Exercise:
I would like you to restate each record word for word.

Working data:

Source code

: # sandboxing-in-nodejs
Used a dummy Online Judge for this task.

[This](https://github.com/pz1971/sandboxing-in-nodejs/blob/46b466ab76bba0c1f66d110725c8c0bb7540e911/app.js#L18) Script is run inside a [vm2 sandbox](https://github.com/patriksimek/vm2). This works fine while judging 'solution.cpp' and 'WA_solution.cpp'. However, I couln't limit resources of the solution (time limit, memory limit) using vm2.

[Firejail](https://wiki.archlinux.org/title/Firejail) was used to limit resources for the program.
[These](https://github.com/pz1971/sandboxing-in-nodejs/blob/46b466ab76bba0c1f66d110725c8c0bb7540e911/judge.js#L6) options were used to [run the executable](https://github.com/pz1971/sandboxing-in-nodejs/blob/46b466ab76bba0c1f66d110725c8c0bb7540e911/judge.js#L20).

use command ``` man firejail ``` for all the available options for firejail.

Solution:
Source code

: # sandboxing-in-nodejs
Used a dummy Online Judge for this task.

[This](https://github.com/pz1971/sandboxing-in-nodejs/blob/46b466ab76bba0c1f66d110725c8c0bb7540e911/app.js#L18) Script is run inside a [vm2 sandbox](https://github.com/patriksimek/vm2). This works fine while judging 'solution.cpp' and 'WA_solution.cpp'. However, I couln't limit resources of the solution (time limit, memory limit) using vm2.

[Firejail](https://wiki.archlinux.org/title/Firejail) was used to limit resources for the program.
[These](https://github.com/pz1971/sandboxing-in-nodejs/blob/46b466ab76bba0c1f66d110725c8c0bb7540e911/judge.js#L6) options were used to [run the executable](https://github.com/pz1971/sandboxing-in-nodejs/blob/46b466ab76bba0c1f66d110725c8c0bb7540e911/judge.js#L20).

use command ``` man firejail ``` for all the available options for firejail.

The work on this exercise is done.